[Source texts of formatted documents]

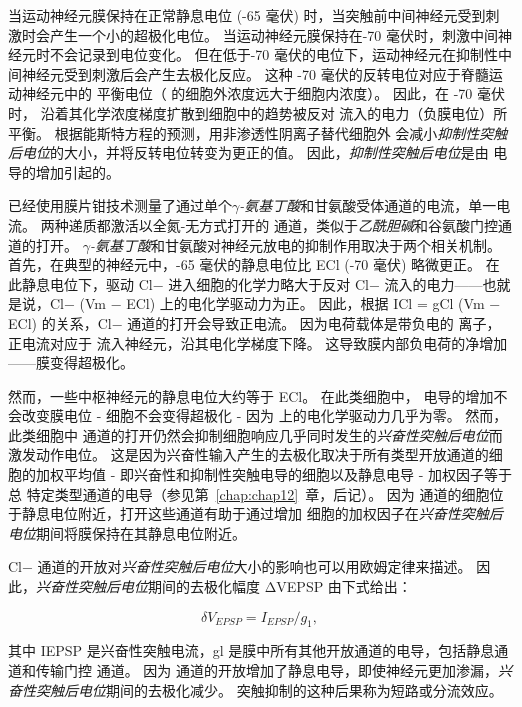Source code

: 当运动神经元膜保持在正常静息电位 (-65 毫伏) 时，当突触前中间神经元受到刺激时会产生一个小的超极化电位。
当运动神经元膜保持在-70 毫伏时，刺激中间神经元时不会记录到电位变化。
但在低于-70 毫伏的电位下，运动神经元在抑制性中间神经元受到刺激后会产生去极化反应。
这种 -70 毫伏的反转电位对应于脊髓运动神经元中的  平衡电位（ 的细胞外浓度远大于细胞内浓度）。
因此，在 -70 毫伏时， 沿着其化学浓度梯度扩散到细胞中的趋势被反对  流入的电力（负膜电位）所平衡。
根据能斯特方程的预测，用非渗透性阴离子替代细胞外  会减小\textit{抑制性突触后电位}的大小，并将反转电位转变为更正的值。
因此，\textit{抑制性突触后电位}是由  电导的增加引起的。


已经使用膜片钳技术测量了通过单个\textit{$\gamma$-氨基丁酸}和甘氨酸受体通道的电流，单一电流。
两种递质都激活以全氮-无方式打开的  通道，类似于\textit{乙酰胆碱}和谷氨酸门控通道的打开。
\textit{$\gamma$-氨基丁酸}和甘氨酸对神经元放电的抑制作用取决于两个相关机制。
首先，在典型的神经元中，-65 毫伏的静息电位比 ECl (-70 毫伏) 略微更正。
在此静息电位下，驱动 Cl− 进入细胞的化学力略大于反对 Cl− 流入的电力——也就是说，Cl− (Vm − ECl) 上的电化学驱动力为正。
因此，根据 ICl = gCl (Vm − ECl) 的关系，Cl− 通道的打开会导致正电流。 因为电荷载体是带负电的  离子，正电流对应于  流入神经元，沿其电化学梯度下降。
这导致膜内部负电荷的净增加——膜变得超极化。


然而，一些中枢神经元的静息电位大约等于 ECl。 在此类细胞中， 电导的增加不会改变膜电位 - 细胞不会变得超极化 - 因为  上的电化学驱动力几乎为零。
然而，此类细胞中  通道的打开仍然会抑制细胞响应几乎同时发生的\textit{兴奋性突触后电位}而激发动作电位。
这是因为兴奋性输入产生的去极化取决于所有类型开放通道的细胞的加权平均值 - 即兴奋性和抑制性突触电导的细胞以及静息电导 - 加权因子等于总 特定类型通道的电导（参见第~\ref{chap:chap12}~章，后记）。
因为  通道的细胞位于静息电位附近，打开这些通道有助于通过增加  细胞的加权因子在\textit{兴奋性突触后电位}期间将膜保持在其静息电位附近。


Cl− 通道的开放对\textit{兴奋性突触后电位}大小的影响也可以用欧姆定律来描述。
因此，\textit{兴奋性突触后电位}期间的去极化幅度 ΔVEPSP 由下式给出：


\begin{equation}\label{depolarization_amplitude}
	\delta V_{EPSP} = I_{EPSP} / g_1,
\end{equation}


其中 IEPSP 是兴奋性突触电流，gl 是膜中所有其他开放通道的电导，包括静息通道和传输门控  通道。 因为  通道的开放增加了静息电导，即使神经元更加渗漏，\textit{兴奋性突触后电位}期间的去极化减少。
突触抑制的这种后果称为短路或分流效应。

▸ Problem to solve
In the data above, find the line with "首先，在典型的神经元中，-65 毫伏的静息电位比 ECl (-70 毫伏) 略微更正。" and the line with "然而，一些中枢神经元的静息电位大约等于 ECl。 在此类细胞中，". Retype both, plus every line between them, exactly.

▸ Exercise result
首先，在典型的神经元中，-65 毫伏的静息电位比 ECl (-70 毫伏) 略微更正。
在此静息电位下，驱动 Cl− 进入细胞的化学力略大于反对 Cl− 流入的电力——也就是说，Cl− (Vm − ECl) 上的电化学驱动力为正。
因此，根据 ICl = gCl (Vm − ECl) 的关系，Cl− 通道的打开会导致正电流。 因为电荷载体是带负电的  离子，正电流对应于  流入神经元，沿其电化学梯度下降。
这导致膜内部负电荷的净增加——膜变得超极化。


然而，一些中枢神经元的静息电位大约等于 ECl。 在此类细胞中， 电导的增加不会改变膜电位 - 细胞不会变得超极化 - 因为  上的电化学驱动力几乎为零。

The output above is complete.